• **WHAT YOU WILL DO**
Word for word, restate the lines from the top of the records below through the line with "Framework are installed.", both included, with no pictures in the result.

• **RECORDS FOR THE TASK**
>>>
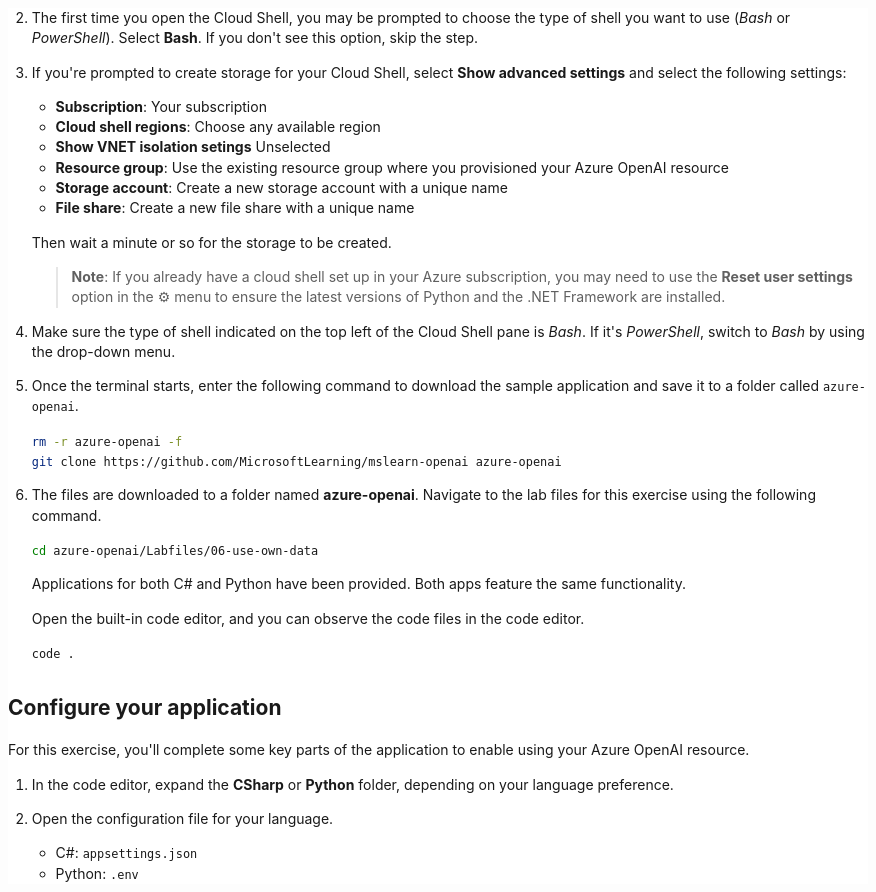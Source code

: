 2. The first time you open the Cloud Shell, you may be prompted to choose the type of shell you want to use (*Bash* or *PowerShell*). Select **Bash**. If you don't see this option, skip the step.  

3. If you're prompted to create storage for your Cloud Shell, select **Show advanced settings** and select the following settings:
    - **Subscription**: Your subscription
    - **Cloud shell regions**: Choose any available region
    - **Show VNET isolation setings** Unselected
    - **Resource group**: Use the existing resource group where you provisioned your Azure OpenAI resource
    - **Storage account**: Create a new storage account with a unique name
    - **File share**: Create a new file share with a unique name

    Then wait a minute or so for the storage to be created.

    > **Note**: If you already have a cloud shell set up in your Azure subscription, you may need to use the **Reset user settings** option in the ⚙️ menu to ensure the latest versions of Python and the .NET Framework are installed.

4. Make sure the type of shell indicated on the top left of the Cloud Shell pane is *Bash*. If it's *PowerShell*, switch to *Bash* by using the drop-down menu.

5. Once the terminal starts, enter the following command to download the sample application and save it to a folder called `azure-openai`.

    ```bash
   rm -r azure-openai -f
   git clone https://github.com/MicrosoftLearning/mslearn-openai azure-openai
    ```

6. The files are downloaded to a folder named **azure-openai**. Navigate to the lab files for this exercise using the following command.

    ```bash
   cd azure-openai/Labfiles/06-use-own-data
    ```

    Applications for both C# and Python have been provided. Both apps feature the same functionality.

    Open the built-in code editor, and you can observe the code files in the code editor.

    ```bash
    code .
    ```

## Configure your application

For this exercise, you'll complete some key parts of the application to enable using your Azure OpenAI resource.

1. In the code editor, expand the **CSharp** or **Python** folder, depending on your language preference.

2. Open the configuration file for your language.

    - C#: `appsettings.json`
    - Python: `.env`
    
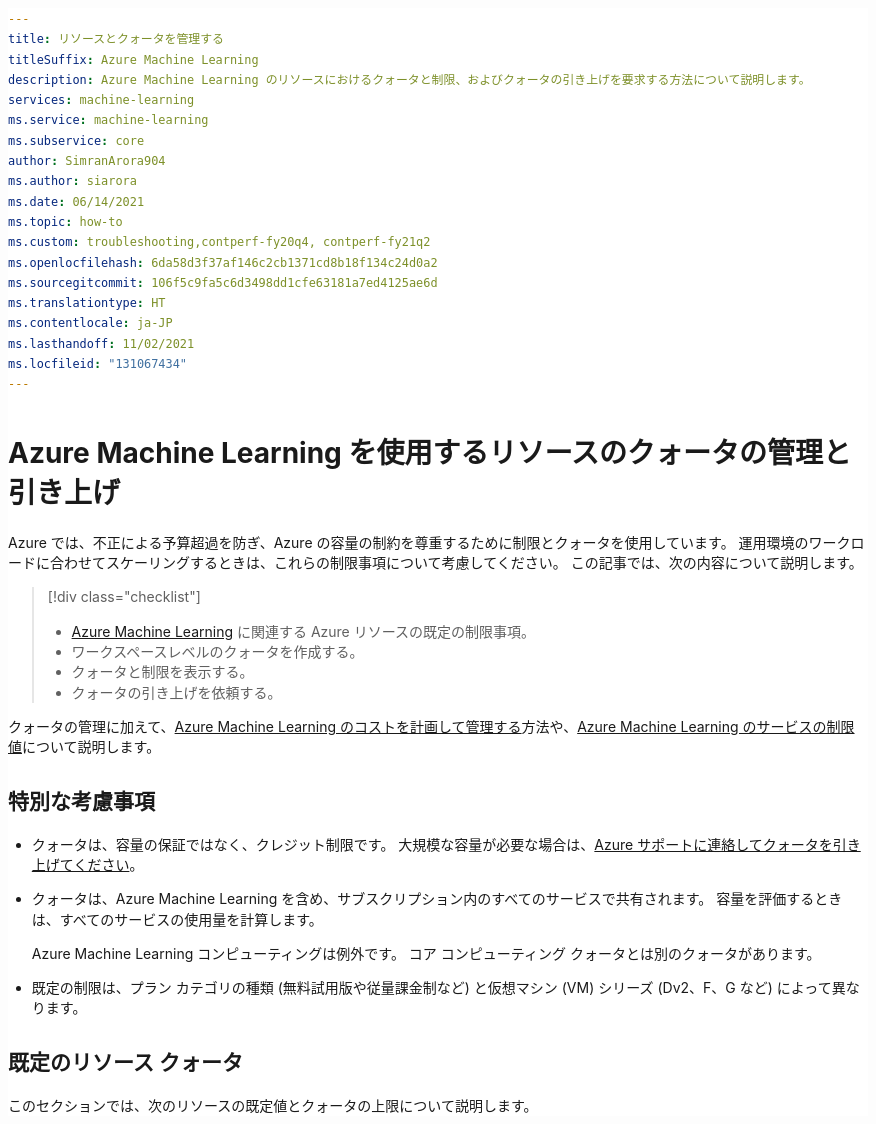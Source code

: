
 ```yaml
---
title: リソースとクォータを管理する
titleSuffix: Azure Machine Learning
description: Azure Machine Learning のリソースにおけるクォータと制限、およびクォータの引き上げを要求する方法について説明します。
services: machine-learning
ms.service: machine-learning
ms.subservice: core
author: SimranArora904
ms.author: siarora
ms.date: 06/14/2021
ms.topic: how-to
ms.custom: troubleshooting,contperf-fy20q4, contperf-fy21q2
ms.openlocfilehash: 6da58d3f37af146c2cb1371cd8b18f134c24d0a2
ms.sourcegitcommit: 106f5c9fa5c6d3498dd1cfe63181a7ed4125ae6d
ms.translationtype: HT
ms.contentlocale: ja-JP
ms.lasthandoff: 11/02/2021
ms.locfileid: "131067434"
---
```

# <a name="manage-and-increase-quotas-for-resources-with-azure-machine-learning"></a>Azure Machine Learning を使用するリソースのクォータの管理と引き上げ

Azure では、不正による予算超過を防ぎ、Azure の容量の制約を尊重するために制限とクォータを使用しています。 運用環境のワークロードに合わせてスケーリングするときは、これらの制限事項について考慮してください。 この記事では、次の内容について説明します。

> [!div class="checklist"]
> + [Azure Machine Learning](overview-what-is-azure-machine-learning.md) に関連する Azure リソースの既定の制限事項。
> + ワークスペースレベルのクォータを作成する。
> + クォータと制限を表示する。
> + クォータの引き上げを依頼する。

クォータの管理に加えて、[Azure Machine Learning のコストを計画して管理する](concept-plan-manage-cost.md)方法や、[Azure Machine Learning のサービスの制限値](resource-limits-quotas-capacity.md)について説明します。

## <a name="special-considerations"></a>特別な考慮事項

+ クォータは、容量の保証ではなく、クレジット制限です。 大規模な容量が必要な場合は、[Azure サポートに連絡してクォータを引き上げてください](#request-quota-increases)。

+ クォータは、Azure Machine Learning を含め、サブスクリプション内のすべてのサービスで共有されます。 容量を評価するときは、すべてのサービスの使用量を計算します。
 
  Azure Machine Learning コンピューティングは例外です。 コア コンピューティング クォータとは別のクォータがあります。 

+ 既定の制限は、プラン カテゴリの種類 (無料試用版や従量課金制など) と仮想マシン (VM) シリーズ (Dv2、F、G など) によって異なります。

## <a name="default-resource-quotas"></a>既定のリソース クォータ

このセクションでは、次のリソースの既定値とクォータの上限について説明します。
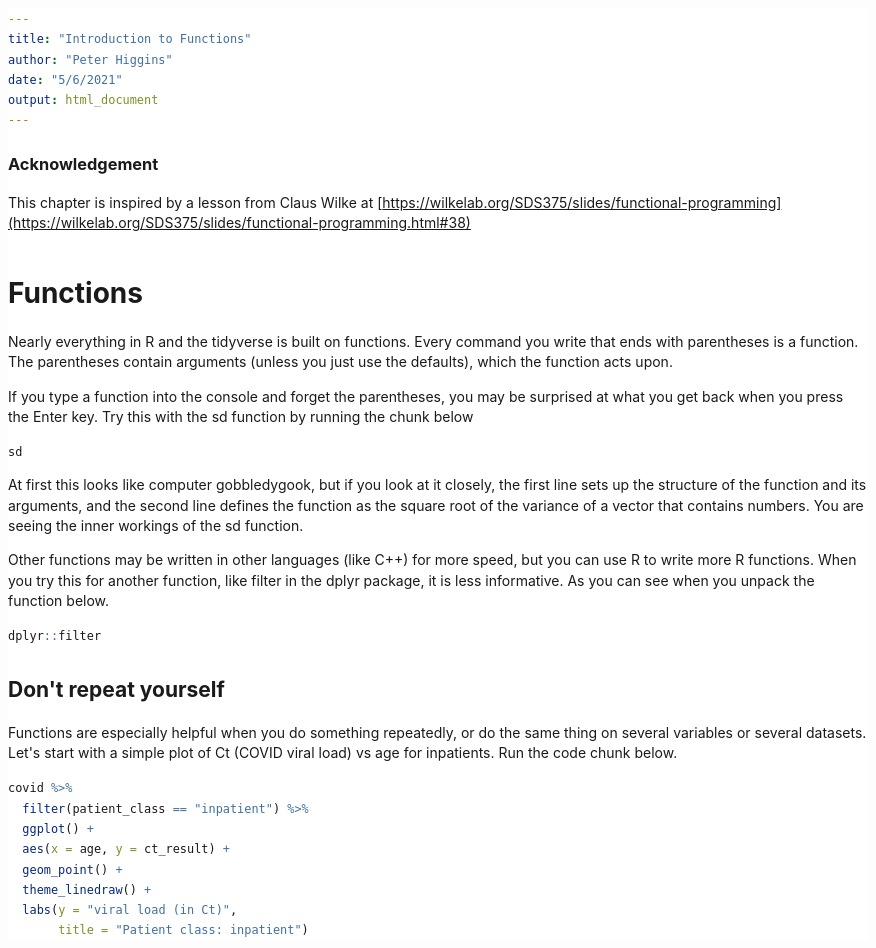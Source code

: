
 ```yaml
---
title: "Introduction to Functions"
author: "Peter Higgins"
date: "5/6/2021"
output: html_document
---
```




### Acknowledgement

This chapter is inspired by a lesson from Claus Wilke at [https://wilkelab.org/SDS375/slides/functional-programming](https://wilkelab.org/SDS375/slides/functional-programming.html#38)

# Functions

Nearly everything in R and the tidyverse is built on functions. Every command you write that ends with parentheses is a function. The parentheses contain arguments (unless you just use the defaults), which the function acts upon.

If you type a function into the console and forget the parentheses, you may be surprised at what you get back when you press the Enter key. Try this with the sd function by running the chunk below


```r
sd
```

At first this looks like computer gobbledygook, but if you look at it closely, the first line sets up the structure of the function and its arguments, and the second line defines the function as the square root of the variance of a vector that contains numbers. You are seeing the inner workings of the sd function.

Other functions may be written in other languages (like C++) for more speed, but you can use R to write more R functions. When you try this for another function, like filter in the dplyr package, it is less informative. As you can see when you unpack the function below.


```r
dplyr::filter
```

## Don't repeat yourself

Functions are especially helpful when you do something repeatedly, or do the same thing on several variables or several datasets. Let's start with a simple plot of Ct (COVID viral load) vs age for inpatients. Run the code chunk below.


```r
covid %>% 
  filter(patient_class == "inpatient") %>% 
  ggplot() +
  aes(x = age, y = ct_result) +
  geom_point() +
  theme_linedraw() +
  labs(y = "viral load (in Ct)",
       title = "Patient class: inpatient")
```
<<<
• **RESPONSE**
Source code

: 2. The first time you open the Cloud Shell, you may be prompted to choose the type of shell you want to use (*Bash* or *PowerShell*). Select **Bash**. If you don't see this option, skip the step.  

3. If you're prompted to create storage for your Cloud Shell, select **Show advanced settings** and select the following settings:
    - **Subscription**: Your subscription
    - **Cloud shell regions**: Choose any available region
    - **Show VNET isolation setings** Unselected
    - **Resource group**: Use the existing resource group where you provisioned your Azure OpenAI resource
    - **Storage account**: Create a new storage account with a unique name
    - **File share**: Create a new file share with a unique name

    Then wait a minute or so for the storage to be created.

    > **Note**: If you already have a cloud shell set up in your Azure subscription, you may need to use the **Reset user settings** option in the ⚙️ menu to ensure the latest versions of Python and the .NET Framework are installed.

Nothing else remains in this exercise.